AMLO Fires Head of Corruption Watchdog Secretariat
By THÉRÈSE MARGOLIS
While Mexican President Andrés Manuel López Obrador (AMLO) continues to dole out high-ranking (and high-paying) government jobs to luggage porters and entourage traffic managers with little or no academic or professional qualifications (other than their undying loyalty to him), on Monday, June 22, he ousted one of his “most-uncompromising” (his words) proselytes from her office as head of the Public Function Secretariat (SFP), the agency in charge of curbing corruption.
Irma Eréndira Sandoval, a ruling party National Regeneration Movement (Morena) devotee, was abruptly relieved of her duties by the president without the customary political courtesy of him saying that she had resigned or would be moving on to a different post.
In what seems to be an open acknowledgement by AMLO that his much-touted anti-corruption platform is dead in the water — Mexico has dropped three notches on the Berlin-based Transparency International’s Corruption Perception Index (CPR) and currently only ranks above Paraguay, Guatemala, Bolivia and Venezuela on the Americas Society’s corruption chart — López Obrador removed Sandoval and replaced her with accountant Roberto Salcedo Aquino.
It is no secret that, in the last two and a half years under the AMLO administration, Mexico has earned the dubious distinction of ranking 37th among the 37 members of the Organization for Economic Cooperation and Development (OECD), according to Transparency International, placing it in the same category as the likes of Pakistan and Kenya.

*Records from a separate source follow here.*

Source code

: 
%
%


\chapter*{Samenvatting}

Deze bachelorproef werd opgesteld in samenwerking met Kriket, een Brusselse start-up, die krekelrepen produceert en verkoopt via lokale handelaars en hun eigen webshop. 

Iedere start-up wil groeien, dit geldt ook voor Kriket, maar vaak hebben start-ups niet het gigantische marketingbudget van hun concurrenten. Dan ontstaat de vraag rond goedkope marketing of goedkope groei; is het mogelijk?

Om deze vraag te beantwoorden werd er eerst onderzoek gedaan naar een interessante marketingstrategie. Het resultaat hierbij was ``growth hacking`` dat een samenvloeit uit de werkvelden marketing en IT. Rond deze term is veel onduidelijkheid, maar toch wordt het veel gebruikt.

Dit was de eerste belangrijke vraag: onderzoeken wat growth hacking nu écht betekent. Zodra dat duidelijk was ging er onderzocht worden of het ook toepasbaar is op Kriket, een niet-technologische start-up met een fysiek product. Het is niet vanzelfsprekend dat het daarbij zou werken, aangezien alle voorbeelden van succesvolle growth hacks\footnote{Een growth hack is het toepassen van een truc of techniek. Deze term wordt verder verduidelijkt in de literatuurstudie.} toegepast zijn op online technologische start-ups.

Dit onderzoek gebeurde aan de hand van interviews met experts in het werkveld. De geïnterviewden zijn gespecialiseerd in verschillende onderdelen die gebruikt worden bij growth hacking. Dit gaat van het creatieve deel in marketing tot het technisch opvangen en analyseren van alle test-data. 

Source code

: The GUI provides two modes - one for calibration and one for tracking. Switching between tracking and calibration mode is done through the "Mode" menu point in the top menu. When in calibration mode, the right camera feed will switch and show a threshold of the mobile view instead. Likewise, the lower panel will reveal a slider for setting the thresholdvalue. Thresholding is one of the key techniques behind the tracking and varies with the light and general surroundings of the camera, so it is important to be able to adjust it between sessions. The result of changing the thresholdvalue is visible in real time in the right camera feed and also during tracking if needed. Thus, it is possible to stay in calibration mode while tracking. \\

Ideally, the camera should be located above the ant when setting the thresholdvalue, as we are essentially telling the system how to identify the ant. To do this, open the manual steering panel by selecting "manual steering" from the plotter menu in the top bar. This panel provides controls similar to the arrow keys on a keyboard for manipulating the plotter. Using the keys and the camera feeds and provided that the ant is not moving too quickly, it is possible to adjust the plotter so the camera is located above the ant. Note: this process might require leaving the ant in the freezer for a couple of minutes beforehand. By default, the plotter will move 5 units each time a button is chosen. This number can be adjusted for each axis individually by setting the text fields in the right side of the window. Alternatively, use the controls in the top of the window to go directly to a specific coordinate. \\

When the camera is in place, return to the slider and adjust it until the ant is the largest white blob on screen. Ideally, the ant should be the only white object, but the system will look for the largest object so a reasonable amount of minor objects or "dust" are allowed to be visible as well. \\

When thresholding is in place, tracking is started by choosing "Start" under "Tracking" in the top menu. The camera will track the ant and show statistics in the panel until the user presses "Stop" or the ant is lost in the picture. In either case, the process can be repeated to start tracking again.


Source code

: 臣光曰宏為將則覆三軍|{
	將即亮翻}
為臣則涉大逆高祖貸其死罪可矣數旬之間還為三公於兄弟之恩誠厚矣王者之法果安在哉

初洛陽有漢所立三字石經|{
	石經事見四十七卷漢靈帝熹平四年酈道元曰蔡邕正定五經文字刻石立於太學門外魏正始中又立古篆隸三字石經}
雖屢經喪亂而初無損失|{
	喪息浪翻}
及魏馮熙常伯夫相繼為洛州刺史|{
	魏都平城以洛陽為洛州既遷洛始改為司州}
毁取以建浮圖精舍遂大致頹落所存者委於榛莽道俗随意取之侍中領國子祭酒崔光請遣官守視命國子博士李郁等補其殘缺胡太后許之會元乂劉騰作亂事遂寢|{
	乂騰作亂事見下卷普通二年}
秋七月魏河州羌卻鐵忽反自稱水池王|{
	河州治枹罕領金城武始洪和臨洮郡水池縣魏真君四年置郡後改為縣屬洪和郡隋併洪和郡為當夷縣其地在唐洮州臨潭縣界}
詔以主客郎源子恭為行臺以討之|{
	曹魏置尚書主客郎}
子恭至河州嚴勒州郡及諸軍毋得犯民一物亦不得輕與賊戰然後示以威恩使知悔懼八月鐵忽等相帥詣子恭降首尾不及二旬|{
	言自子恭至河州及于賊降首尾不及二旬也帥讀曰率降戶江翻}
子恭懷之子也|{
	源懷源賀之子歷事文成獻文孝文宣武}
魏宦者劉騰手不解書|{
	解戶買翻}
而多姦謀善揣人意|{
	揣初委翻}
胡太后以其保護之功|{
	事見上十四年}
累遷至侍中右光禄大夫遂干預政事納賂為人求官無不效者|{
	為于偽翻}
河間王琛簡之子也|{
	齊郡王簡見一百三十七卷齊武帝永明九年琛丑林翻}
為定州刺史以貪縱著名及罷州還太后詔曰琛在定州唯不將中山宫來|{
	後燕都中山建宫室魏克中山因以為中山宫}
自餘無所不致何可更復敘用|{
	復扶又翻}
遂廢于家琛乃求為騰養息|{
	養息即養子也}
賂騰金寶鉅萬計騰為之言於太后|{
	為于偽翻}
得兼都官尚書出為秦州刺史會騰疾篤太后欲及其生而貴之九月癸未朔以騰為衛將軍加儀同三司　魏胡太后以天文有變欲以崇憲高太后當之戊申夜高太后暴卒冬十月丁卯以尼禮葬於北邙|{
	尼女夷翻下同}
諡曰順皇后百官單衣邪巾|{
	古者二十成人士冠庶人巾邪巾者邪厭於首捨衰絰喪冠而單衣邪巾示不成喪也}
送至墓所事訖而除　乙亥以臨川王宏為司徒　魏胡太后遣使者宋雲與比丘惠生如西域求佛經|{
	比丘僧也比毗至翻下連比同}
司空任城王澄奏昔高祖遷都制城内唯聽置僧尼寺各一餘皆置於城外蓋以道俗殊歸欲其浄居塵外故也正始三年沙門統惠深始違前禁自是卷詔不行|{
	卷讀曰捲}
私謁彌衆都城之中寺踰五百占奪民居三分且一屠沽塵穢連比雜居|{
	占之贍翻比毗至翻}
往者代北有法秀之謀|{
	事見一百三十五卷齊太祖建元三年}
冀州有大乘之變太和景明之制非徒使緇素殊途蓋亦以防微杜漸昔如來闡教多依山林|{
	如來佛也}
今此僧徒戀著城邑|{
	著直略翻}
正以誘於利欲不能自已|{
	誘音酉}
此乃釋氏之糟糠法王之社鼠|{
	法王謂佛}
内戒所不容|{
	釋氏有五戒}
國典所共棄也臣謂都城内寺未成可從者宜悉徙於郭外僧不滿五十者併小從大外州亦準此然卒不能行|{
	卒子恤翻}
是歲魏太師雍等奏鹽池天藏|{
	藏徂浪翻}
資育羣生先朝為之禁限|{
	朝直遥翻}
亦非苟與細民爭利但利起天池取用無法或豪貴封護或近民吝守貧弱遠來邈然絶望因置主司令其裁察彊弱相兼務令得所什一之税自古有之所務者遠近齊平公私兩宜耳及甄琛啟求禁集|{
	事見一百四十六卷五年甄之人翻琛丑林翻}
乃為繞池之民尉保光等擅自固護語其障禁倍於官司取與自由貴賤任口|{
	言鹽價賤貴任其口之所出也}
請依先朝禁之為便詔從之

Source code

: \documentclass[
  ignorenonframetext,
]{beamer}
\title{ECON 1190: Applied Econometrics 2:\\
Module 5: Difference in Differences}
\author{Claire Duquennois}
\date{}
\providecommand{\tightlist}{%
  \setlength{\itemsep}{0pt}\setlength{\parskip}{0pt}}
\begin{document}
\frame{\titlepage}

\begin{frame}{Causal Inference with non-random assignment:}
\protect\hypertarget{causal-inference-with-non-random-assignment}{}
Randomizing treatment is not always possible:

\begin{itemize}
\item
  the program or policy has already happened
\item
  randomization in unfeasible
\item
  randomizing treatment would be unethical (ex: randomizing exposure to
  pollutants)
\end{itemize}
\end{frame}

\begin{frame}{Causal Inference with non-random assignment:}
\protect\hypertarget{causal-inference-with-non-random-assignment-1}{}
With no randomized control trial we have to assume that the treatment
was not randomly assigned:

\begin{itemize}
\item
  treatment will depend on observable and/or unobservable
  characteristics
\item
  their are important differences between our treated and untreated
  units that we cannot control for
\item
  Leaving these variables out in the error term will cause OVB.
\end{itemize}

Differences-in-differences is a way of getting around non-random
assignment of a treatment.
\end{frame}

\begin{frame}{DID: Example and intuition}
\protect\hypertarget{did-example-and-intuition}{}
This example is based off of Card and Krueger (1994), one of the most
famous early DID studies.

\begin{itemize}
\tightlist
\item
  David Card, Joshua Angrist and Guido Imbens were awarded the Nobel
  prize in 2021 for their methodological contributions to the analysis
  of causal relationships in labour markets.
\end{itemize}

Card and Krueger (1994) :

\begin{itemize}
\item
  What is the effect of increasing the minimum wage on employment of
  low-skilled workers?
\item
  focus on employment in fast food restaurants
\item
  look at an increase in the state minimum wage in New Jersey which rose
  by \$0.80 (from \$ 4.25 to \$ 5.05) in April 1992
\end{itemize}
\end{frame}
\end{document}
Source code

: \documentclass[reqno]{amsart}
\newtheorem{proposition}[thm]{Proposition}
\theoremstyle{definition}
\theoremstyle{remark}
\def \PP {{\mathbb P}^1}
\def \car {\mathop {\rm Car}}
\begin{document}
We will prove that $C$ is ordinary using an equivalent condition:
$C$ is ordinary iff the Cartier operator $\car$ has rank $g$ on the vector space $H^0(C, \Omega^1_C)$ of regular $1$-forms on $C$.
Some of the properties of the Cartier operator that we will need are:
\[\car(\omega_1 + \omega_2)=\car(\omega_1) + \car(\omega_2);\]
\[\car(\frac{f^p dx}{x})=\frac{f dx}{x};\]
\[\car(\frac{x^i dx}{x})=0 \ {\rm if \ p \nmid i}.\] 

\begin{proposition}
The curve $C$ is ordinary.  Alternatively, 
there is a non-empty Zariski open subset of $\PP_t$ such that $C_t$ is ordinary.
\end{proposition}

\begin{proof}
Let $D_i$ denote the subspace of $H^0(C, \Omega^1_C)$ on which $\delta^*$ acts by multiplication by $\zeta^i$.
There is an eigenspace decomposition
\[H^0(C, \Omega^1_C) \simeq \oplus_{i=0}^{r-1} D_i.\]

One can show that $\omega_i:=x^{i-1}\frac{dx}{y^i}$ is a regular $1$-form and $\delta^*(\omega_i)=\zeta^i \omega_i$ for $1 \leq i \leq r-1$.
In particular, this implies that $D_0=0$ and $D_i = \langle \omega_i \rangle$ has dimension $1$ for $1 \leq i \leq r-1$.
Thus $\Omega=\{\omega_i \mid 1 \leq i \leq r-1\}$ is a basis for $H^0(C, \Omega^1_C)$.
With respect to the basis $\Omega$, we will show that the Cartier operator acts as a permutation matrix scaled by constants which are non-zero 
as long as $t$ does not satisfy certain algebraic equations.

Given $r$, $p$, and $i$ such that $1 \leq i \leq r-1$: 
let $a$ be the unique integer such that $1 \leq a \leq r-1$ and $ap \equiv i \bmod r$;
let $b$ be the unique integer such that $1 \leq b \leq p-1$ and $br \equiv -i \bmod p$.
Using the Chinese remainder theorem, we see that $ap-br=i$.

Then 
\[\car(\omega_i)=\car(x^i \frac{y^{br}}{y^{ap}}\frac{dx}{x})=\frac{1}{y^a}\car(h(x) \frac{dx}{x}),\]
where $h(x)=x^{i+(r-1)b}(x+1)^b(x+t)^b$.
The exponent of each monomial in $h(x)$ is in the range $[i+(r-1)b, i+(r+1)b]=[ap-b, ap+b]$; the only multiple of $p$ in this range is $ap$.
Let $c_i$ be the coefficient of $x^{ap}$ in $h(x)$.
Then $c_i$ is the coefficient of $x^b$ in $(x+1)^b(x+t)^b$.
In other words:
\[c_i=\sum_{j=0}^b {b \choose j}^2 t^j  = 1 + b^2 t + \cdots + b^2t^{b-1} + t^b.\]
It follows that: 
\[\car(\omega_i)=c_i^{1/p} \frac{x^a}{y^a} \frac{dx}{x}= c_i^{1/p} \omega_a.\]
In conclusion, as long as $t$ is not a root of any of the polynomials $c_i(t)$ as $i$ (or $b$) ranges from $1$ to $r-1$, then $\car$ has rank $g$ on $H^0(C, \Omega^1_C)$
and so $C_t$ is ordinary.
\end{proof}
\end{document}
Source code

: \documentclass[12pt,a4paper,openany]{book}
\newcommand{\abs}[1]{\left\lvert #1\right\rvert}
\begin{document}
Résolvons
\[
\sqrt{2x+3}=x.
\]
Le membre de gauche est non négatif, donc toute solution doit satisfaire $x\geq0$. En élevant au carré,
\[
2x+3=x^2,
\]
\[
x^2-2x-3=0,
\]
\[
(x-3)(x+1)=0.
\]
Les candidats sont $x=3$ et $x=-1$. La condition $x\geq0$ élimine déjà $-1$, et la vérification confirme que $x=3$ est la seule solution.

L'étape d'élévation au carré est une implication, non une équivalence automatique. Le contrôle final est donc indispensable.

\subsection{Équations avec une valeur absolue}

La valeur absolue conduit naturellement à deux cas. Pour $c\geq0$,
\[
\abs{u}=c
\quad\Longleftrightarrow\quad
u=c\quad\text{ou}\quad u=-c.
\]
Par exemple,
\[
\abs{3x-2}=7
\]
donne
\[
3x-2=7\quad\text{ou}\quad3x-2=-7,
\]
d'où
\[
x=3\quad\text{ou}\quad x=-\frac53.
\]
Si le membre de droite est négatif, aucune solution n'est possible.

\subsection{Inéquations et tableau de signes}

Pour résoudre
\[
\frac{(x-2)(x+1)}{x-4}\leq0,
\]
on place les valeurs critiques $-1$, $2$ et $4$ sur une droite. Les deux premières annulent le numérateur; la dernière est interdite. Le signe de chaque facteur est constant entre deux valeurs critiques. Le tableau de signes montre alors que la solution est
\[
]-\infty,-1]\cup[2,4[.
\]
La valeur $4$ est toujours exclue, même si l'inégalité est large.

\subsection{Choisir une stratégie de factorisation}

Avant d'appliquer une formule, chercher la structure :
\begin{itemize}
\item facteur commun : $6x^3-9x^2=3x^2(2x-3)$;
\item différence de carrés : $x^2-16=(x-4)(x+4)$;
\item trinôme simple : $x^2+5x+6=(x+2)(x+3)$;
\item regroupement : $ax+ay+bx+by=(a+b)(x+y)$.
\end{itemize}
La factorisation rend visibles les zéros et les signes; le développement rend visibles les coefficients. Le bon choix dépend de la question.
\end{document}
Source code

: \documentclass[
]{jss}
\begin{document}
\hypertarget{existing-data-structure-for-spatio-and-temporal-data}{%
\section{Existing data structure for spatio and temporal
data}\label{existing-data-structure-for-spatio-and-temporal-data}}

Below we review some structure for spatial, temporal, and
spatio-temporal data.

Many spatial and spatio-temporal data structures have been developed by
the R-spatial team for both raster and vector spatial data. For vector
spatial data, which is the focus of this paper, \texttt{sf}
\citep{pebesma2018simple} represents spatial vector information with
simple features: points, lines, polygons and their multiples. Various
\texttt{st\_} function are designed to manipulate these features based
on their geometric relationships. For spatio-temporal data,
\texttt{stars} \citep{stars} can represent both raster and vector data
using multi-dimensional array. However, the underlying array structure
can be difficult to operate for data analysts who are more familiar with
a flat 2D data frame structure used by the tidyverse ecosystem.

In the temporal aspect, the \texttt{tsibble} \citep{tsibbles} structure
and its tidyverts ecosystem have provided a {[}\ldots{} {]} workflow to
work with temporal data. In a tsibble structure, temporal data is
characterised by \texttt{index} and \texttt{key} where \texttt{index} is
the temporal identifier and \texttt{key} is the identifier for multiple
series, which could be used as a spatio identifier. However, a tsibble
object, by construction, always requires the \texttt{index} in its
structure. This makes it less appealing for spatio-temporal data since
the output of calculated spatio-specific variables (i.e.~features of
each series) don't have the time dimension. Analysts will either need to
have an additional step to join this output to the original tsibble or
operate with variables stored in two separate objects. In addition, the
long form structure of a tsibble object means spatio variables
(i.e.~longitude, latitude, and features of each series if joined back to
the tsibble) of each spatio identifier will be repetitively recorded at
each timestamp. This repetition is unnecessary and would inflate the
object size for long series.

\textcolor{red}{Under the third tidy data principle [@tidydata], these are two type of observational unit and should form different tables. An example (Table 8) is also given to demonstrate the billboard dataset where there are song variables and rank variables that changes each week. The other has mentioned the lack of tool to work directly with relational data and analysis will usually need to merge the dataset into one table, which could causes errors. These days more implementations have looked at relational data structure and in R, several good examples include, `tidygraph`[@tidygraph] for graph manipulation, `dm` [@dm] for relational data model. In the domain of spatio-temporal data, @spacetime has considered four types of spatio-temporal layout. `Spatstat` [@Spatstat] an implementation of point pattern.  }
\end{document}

But for all the accusations of corruption levied by the president against his predecessors, opponents and the media, the SFP, during Sandoval’s watch, rendered little tangible evidence against any of AMLO’s foes, other than its disqualifying former Foreign Relations Secretary and former Finance Secretary Luis Videgaray from holding office for 10 years, while blatantly ignoring Federal Electricity Commission (CFE) and AMLO buddy Manuel Bartlett’s alleged attempt to defraud the government by selling it inoperable and over-priced ventilators at the height of the covid-19 pandemic, or his more than 23 luxury homes and 12 corporations that he somehow “forgot” to declare before the Treasury Secretariat.
During her entire tenure, Sandoval focused on sanctioning officials from past administrations, most of whom she punished for inconsistencies in asset declarations and not for cases of corruption.
Oh, and speaking of corruption, it turns out that, according to a study conducted by the private-sector organization Mexicans Against Corruption and Impunity (MCCI) and released on Monday, June 21, last year the SFP spent more than a million pesos to purchase rapid covid-19 tests for a company with no employees.
So much for fighting corruption in Mexico.